Biden, following demoralizing finishes in Iowa and New Hampshire, said he believes he has “a shot at winning” Nevada but that he does not have to. Other campaigns say an impressive debate performance on Wednesday could lift them, citing Klobuchar’s post-debate surge in New Hampshire as an example.
Buttigieg began organizing relatively late in Nevada but fielded a successful caucus operation in Iowa that his supporters believe he may be able to replicate here. Buttigieg said Sunday that the contest is a “jump ball.”
Still, the imperative to draw some momentum from the Feb. 22 caucuses hangs heavily over every campaign — and Sanders is tilting the landscape.
Emerging from a long line outside a caucus site on Saturday, Clark County Democratic Party Chairwoman Donna West said the election remains “wide open,” citing Klobuchar as an example of a candidate who is “coming on strong.”
Yet, Sanders was impossible to ignore.
“I mean, they have 250 staffers, and I’m sure they brought more in from Iowa,” West said. “They are staffed up … The gentleman who was behind me in line said the only campaign he’d heard from was the Sanders campaign.”
The Nevada Poll released on Friday had Sanders running at 25 percent, followed by Biden at 18 percent and Warren at 13 percent.
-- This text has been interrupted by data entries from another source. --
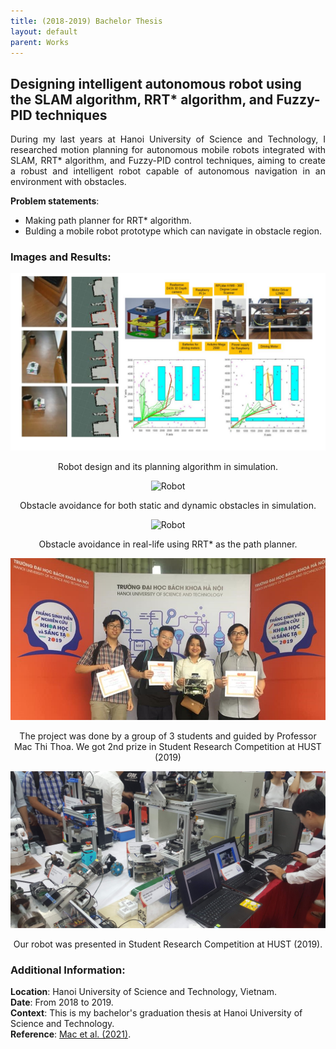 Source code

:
 ```yaml
---
title: (2018-2019) Bachelor Thesis 
layout: default
parent: Works
---
```


## Designing intelligent autonomous robot using the SLAM algorithm, RRT* algorithm, and Fuzzy-PID techniques

<div style="text-align: justify">During my last years at Hanoi University of Science and Technology, I researched motion planning for autonomous mobile robots integrated with SLAM, RRT* algorithm, and Fuzzy-PID control techniques, aiming to create a robust and intelligent robot capable of autonomous navigation in an environment with obstacles. </div>

**Problem statements**:
* Making path planner for RRT* algorithm.
* Bulding a mobile robot prototype which can navigate in obstacle region.

### Images and Results:
<center>
  <img src="images/rrt.png" alt="Robot" width="600" />
  <p>Robot design and its planning algorithm in simulation.</p>
</center>

<center>
  <img src="images/hust.gif" alt="Robot" width="600"/>
  <p>Obstacle avoidance for both static and dynamic obstacles in simulation.</p>
</center>

<center>
  <img src="images/hustntust.gif" alt="Robot" width="600"/>
  <p>Obstacle avoidance in real-life using RRT* as the path planner.</p>
</center>

<center>
  <img src="images/team.png" alt="team" width="600"/>
  <p>The project was done by a group of 3 students and guided by Professor Mac Thi Thoa. We got 2nd prize in Student Research Competition at HUST (2019)</p>
</center>

<center>
  <img src="images/show.png" alt="Robot" width="600"/>
  <p>Our robot was presented in Student Research Competition at HUST (2019).</p>
</center>

### Additional Information:
**Location**: Hanoi University of Science and Technology, Vietnam.  
**Date**: From 2018 to 2019.  
**Context**: This is my bachelor's graduation thesis at Hanoi University of Science and Technology.  
**Reference**: [Mac et al. (2021)](http://dx.doi.org/10.12700/APH.18.6.2021.6.11).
And as other campaigns arrived at the Tropicana for the Democratic gala on Saturday night, they opened their programs to find the Vermont senator — in a full-page ad on the inside cover — staring back at them.
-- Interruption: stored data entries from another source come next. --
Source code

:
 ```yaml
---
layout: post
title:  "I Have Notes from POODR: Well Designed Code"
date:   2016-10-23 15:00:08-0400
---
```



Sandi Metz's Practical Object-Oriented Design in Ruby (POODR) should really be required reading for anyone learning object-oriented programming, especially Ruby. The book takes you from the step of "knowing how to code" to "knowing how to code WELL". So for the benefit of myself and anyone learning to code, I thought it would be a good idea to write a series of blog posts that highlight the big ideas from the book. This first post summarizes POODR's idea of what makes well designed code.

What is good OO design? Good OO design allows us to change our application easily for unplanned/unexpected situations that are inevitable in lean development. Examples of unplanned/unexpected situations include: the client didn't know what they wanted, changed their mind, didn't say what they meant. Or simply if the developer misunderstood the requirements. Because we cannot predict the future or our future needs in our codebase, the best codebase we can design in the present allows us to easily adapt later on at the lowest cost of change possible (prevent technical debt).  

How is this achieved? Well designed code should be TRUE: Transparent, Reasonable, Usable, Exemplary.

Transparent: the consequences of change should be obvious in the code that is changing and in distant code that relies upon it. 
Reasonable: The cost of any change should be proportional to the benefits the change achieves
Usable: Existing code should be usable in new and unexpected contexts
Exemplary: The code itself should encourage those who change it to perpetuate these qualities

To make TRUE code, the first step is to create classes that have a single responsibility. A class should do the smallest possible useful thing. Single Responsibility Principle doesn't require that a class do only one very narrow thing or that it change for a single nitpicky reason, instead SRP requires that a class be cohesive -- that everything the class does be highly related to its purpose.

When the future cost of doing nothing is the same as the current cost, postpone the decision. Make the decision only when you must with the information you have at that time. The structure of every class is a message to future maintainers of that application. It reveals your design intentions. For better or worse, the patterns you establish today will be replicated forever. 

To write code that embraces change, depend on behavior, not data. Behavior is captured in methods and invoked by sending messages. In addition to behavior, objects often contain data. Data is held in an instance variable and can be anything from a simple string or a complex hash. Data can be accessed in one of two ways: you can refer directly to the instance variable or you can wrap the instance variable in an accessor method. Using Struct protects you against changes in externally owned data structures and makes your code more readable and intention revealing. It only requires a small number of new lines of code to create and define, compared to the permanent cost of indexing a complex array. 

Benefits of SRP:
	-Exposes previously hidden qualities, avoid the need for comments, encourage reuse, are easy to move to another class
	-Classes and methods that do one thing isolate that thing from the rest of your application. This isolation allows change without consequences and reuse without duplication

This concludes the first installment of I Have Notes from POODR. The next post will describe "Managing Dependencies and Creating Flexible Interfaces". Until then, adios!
Megan Jones, a Nevada-based Democratic consultant who advised Kamala Harris’ presidential campaign, said it is possible that Biden or Warren could revive their candidacies in the caucuses.
Still, she said, “Any of these candidates are going to be hard pressed to get 30 percent of the vote.”
Even for Sanders, Jones said, “There’s no doubt that he has the best organization for the long haul. But if he doesn’t get above 25ish, 25 percent in any of these states, what does that mean? I think it might mean that we go to a brokered convention, or I think Bloomberg, while I think he definitely is in it to win it, I think he also is in it to make sure Bernie doesn’t.”
Norman Solomon, a co-founder of the pro-Sanders online activist group RootsAction.org, said Bloomberg does represent a “rising fear,” if only because of the money he can spend.
But he likened moderate Democrats’ inability to settle on a candidate in the early-voting states to an identity crisis — in part of Sanders’ making.
“The establishment,” he said, “seems almost clueless about what they have to offer.”
Marc Caputo contributed to this report.